▸ Exercise brief:
Could you copy the data that follows exactly as written, but drop the pictures?

::: The data

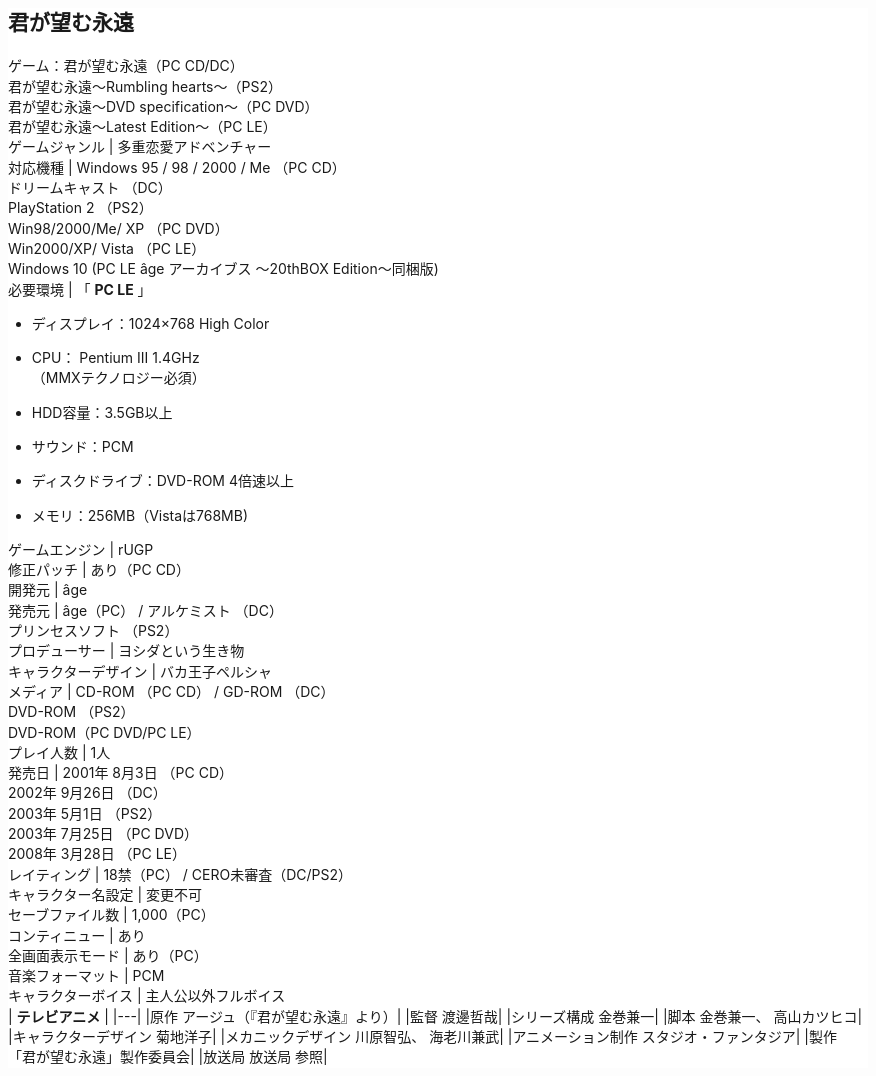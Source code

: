 君が望む永遠  
---  
ゲーム：君が望む永遠（PC CD/DC）  
君が望む永遠〜Rumbling hearts〜（PS2）  
君が望む永遠〜DVD specification〜（PC DVD）  
君が望む永遠〜Latest Edition〜（PC LE）  
ゲームジャンル  |  多重恋愛アドベンチャー   
対応機種  |  Windows  95  /  98  /  2000  /  Me  （PC CD）   
ドリームキャスト  （DC）  
PlayStation 2  （PS2）  
Win98/2000/Me/  XP  （PC DVD）  
Win2000/XP/  Vista  （PC LE）  
Windows 10  (PC LE âge アーカイブス ～20thBOX Edition～同梱版)  
必要環境  |  「 **PC LE** 」 

  * ディスプレイ：1024×768 High Color 
  * CPU：  Pentium III  1.4GHz   
（MMXテクノロジー必須）

  * HDD容量：3.5GB以上 
  * サウンド：PCM 
  * ディスクドライブ：DVD-ROM 4倍速以上 
  * メモリ：256MB（Vistaは768MB) 

  
ゲームエンジン  |  rUGP   
修正パッチ  |  あり（PC CD）   
開発元  |  âge   
発売元  |  âge（PC） /  アルケミスト  （DC）   
プリンセスソフト  （PS2）  
プロデューサー  |  ヨシダという生き物   
キャラクターデザイン  |  バカ王子ペルシャ   
メディア  |  CD-ROM  （PC CD） /  GD-ROM  （DC）   
DVD-ROM  （PS2）  
DVD-ROM（PC DVD/PC LE）  
プレイ人数  |  1人   
発売日  |  2001年  8月3日  （PC CD）   
2002年  9月26日  （DC）  
2003年  5月1日  （PS2）  
2003年  7月25日  （PC DVD）  
2008年  3月28日  （PC LE）  
レイティング  |  18禁（PC） / CERO未審査（DC/PS2）   
キャラクター名設定  |  変更不可   
セーブファイル数  |  1,000（PC）   
コンティニュー  |  あり   
全画面表示モード  |  あり（PC）   
音楽フォーマット  |  PCM   
キャラクターボイス  |  主人公以外フルボイス   
|  **テレビアニメ**  |
|---|
|原作    アージュ（『君が望む永遠』より）|
|監督    渡邊哲哉|
|シリーズ構成    金巻兼一|
|脚本    金巻兼一、  高山カツヒコ|
|キャラクターデザイン    菊地洋子|
|メカニックデザイン    川原智弘、  海老川兼武|
|アニメーション制作    スタジオ・ファンタジア|
|製作    「君が望む永遠」製作委員会|
|放送局    放送局  参照|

::::::

▸ Solution:
Source code

: 君が望む永遠  
---  
ゲーム：君が望む永遠（PC CD/DC）  
君が望む永遠〜Rumbling hearts〜（PS2）  
君が望む永遠〜DVD specification〜（PC DVD）  
君が望む永遠〜Latest Edition〜（PC LE）  
ゲームジャンル  |  多重恋愛アドベンチャー   
対応機種  |  Windows  95  /  98  /  2000  /  Me  （PC CD）   
ドリームキャスト  （DC）  
PlayStation 2  （PS2）  
Win98/2000/Me/  XP  （PC DVD）  
Win2000/XP/  Vista  （PC LE）  
Windows 10  (PC LE âge アーカイブス ～20thBOX Edition～同梱版)  
必要環境  |  「 **PC LE** 」 

  * ディスプレイ：1024×768 High Color 
  * CPU：  Pentium III  1.4GHz   
（MMXテクノロジー必須）

  * HDD容量：3.5GB以上 
  * サウンド：PCM 
  * ディスクドライブ：DVD-ROM 4倍速以上 
  * メモリ：256MB（Vistaは768MB) 

  
ゲームエンジン  |  rUGP   
修正パッチ  |  あり（PC CD）   
開発元  |  âge   
発売元  |  âge（PC） /  アルケミスト  （DC）   
プリンセスソフト  （PS2）  
プロデューサー  |  ヨシダという生き物   
キャラクターデザイン  |  バカ王子ペルシャ   
メディア  |  CD-ROM  （PC CD） /  GD-ROM  （DC）   
DVD-ROM  （PS2）  
DVD-ROM（PC DVD/PC LE）  
プレイ人数  |  1人   
発売日  |  2001年  8月3日  （PC CD）   
2002年  9月26日  （DC）  
2003年  5月1日  （PS2）  
2003年  7月25日  （PC DVD）  
2008年  3月28日  （PC LE）  
レイティング  |  18禁（PC） / CERO未審査（DC/PS2）   
キャラクター名設定  |  変更不可   
セーブファイル数  |  1,000（PC）   
コンティニュー  |  あり   
全画面表示モード  |  あり（PC）   
音楽フォーマット  |  PCM   
キャラクターボイス  |  主人公以外フルボイス   
|  **テレビアニメ**  |
|---|
|原作    アージュ（『君が望む永遠』より）|
|監督    渡邊哲哉|
|シリーズ構成    金巻兼一|
|脚本    金巻兼一、  高山カツヒコ|
|キャラクターデザイン    菊地洋子|
|メカニックデザイン    川原智弘、  海老川兼武|
|アニメーション制作    スタジオ・ファンタジア|
|製作    「君が望む永遠」製作委員会|
|放送局    放送局  参照|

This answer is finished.